■ PROBLEM DESCRIPTION
In the records below, find the line with "The repository whose" and the line with "requests there, *not*"; return exactly those lines and every line between them.

■ SUPPLIED MATERIAL
------------

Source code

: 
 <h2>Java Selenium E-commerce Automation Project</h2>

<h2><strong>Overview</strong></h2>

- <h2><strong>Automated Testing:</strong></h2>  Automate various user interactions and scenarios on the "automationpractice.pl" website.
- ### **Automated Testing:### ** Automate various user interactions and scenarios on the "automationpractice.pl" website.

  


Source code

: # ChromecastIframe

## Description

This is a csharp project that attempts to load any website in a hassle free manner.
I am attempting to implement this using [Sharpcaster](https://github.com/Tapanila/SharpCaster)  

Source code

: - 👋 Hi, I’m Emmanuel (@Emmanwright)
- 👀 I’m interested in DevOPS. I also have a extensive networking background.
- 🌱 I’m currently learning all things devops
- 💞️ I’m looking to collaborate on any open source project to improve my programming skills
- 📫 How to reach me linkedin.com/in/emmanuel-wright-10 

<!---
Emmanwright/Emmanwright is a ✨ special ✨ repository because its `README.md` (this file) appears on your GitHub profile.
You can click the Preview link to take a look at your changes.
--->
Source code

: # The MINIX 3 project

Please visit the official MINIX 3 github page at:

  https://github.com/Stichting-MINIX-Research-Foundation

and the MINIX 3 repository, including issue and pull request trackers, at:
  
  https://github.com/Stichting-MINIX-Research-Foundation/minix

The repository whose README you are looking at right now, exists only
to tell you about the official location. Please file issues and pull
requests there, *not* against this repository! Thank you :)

------------

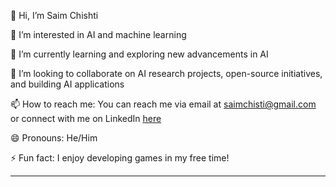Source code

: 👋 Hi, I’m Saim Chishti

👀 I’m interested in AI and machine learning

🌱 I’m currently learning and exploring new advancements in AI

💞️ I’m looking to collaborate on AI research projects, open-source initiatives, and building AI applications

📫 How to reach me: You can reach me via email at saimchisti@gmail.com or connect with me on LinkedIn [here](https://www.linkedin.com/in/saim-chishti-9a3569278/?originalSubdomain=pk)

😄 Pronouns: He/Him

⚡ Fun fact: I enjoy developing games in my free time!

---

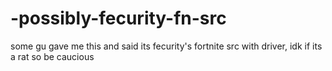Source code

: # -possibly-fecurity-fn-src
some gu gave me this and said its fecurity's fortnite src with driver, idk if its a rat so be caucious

------------

■ RESPONSE BELOW
The repository whose README you are looking at right now, exists only
to tell you about the official location. Please file issues and pull
requests there, *not* against this repository! Thank you :)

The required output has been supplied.